Climate crisis necessitates the decarbonization of our economy which is intensely discussed in science and society. The expanding use of terms such as transformation suggest that fundamental changes in the socio-economic foundations are necessary and about to come. However, the underlying mechanisms of the ways of life and modes of production in modern capitalism are discussed with less attention. Instead, public debates strongly focus on particular measures to decarbonize consumption and production, such as political instruments to support the introduction of new technologies. Following Norman Laws (2015), these two strands of debate can be transferred into two kinds of sustainability and climate change mitigation policies. First order policies include specific measures that directly or indirectly reduce greenhouse gas emissions. Thus, first order policies contain many well-known instruments, such as subsidies for green technology or the rollout of renewable energy production. Second order policies on the other hand contain measures that address the social and economic driving forces and structures underlying climate change. The goal of this cumulative dissertation project is to analyze concrete measures of first and second order climate change mitigation policies and to empirically assess the status quo, potentials and challenges regarding implementation in Germany.

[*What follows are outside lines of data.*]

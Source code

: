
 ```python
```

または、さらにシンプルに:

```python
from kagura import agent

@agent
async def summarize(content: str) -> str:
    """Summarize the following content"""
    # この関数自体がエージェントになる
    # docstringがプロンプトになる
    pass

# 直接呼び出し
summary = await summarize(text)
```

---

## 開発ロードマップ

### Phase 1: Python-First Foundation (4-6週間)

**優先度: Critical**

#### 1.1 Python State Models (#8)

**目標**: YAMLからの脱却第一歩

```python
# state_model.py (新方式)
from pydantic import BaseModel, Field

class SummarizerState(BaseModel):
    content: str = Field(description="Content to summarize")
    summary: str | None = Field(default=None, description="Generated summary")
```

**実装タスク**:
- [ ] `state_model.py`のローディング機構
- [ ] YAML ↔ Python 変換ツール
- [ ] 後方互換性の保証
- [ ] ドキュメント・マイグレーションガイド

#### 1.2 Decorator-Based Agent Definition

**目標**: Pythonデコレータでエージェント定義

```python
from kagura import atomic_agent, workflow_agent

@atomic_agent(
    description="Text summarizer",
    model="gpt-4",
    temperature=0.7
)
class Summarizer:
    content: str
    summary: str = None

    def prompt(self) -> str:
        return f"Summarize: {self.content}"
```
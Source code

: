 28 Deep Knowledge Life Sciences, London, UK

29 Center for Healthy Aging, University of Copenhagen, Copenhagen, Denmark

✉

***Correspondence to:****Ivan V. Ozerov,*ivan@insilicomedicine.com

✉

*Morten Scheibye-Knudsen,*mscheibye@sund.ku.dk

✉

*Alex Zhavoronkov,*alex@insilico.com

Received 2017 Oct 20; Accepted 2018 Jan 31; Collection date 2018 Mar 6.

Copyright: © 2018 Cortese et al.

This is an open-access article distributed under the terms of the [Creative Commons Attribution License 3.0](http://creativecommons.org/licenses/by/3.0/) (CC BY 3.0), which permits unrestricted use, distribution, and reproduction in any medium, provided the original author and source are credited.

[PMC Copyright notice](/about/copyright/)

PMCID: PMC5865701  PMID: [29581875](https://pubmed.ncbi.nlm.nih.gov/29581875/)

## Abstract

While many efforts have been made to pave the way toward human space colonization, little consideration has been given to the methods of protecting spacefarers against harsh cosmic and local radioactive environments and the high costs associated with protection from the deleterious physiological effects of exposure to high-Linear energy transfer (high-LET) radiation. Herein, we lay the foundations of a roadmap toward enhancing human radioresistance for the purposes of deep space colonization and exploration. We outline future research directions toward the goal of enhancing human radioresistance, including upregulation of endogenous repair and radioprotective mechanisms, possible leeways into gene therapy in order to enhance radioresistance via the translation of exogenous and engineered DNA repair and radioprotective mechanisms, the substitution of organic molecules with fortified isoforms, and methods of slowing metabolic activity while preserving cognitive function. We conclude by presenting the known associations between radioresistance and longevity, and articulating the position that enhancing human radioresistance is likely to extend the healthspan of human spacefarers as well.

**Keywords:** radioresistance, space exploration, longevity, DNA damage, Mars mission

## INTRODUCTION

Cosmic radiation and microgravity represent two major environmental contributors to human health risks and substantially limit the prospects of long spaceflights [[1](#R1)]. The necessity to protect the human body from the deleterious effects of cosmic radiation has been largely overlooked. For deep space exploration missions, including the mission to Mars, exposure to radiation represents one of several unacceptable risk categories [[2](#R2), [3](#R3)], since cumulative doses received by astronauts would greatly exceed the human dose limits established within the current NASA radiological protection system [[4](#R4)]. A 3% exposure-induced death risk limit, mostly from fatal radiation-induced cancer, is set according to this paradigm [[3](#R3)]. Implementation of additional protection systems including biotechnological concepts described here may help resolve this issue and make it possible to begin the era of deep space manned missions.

For this endeavor, sufficiency serves as a starting point. While an expanding body of literature discusses the importance of sufficiency for sustainability and climate change mitigation alike, conceptual vagueness continues and hinders effective implementation. My first article “Sufficiency as relations of enoughness”, published in Sustainable Development (https://doi.org/10.1002/sd.3090), wants to tackle this lack of conceptual precision by introducing the concept of relations of enoughness. Hence, diverse uses and understandings of sufficiency share a common structure: ‘Enough/ too little/ too much of X regarding Y’. Exemplarily, a widespread use of sufficiency articulates that currently for many persons in the global north, there is too much consumption regarding limited individual carbon budgets. By constructing relations of enoughness, scientists and practitioners can explicate underlying normativities, assumptions, and areas of interest, contributing to more accuracy in the sufficiency and sustainability debate.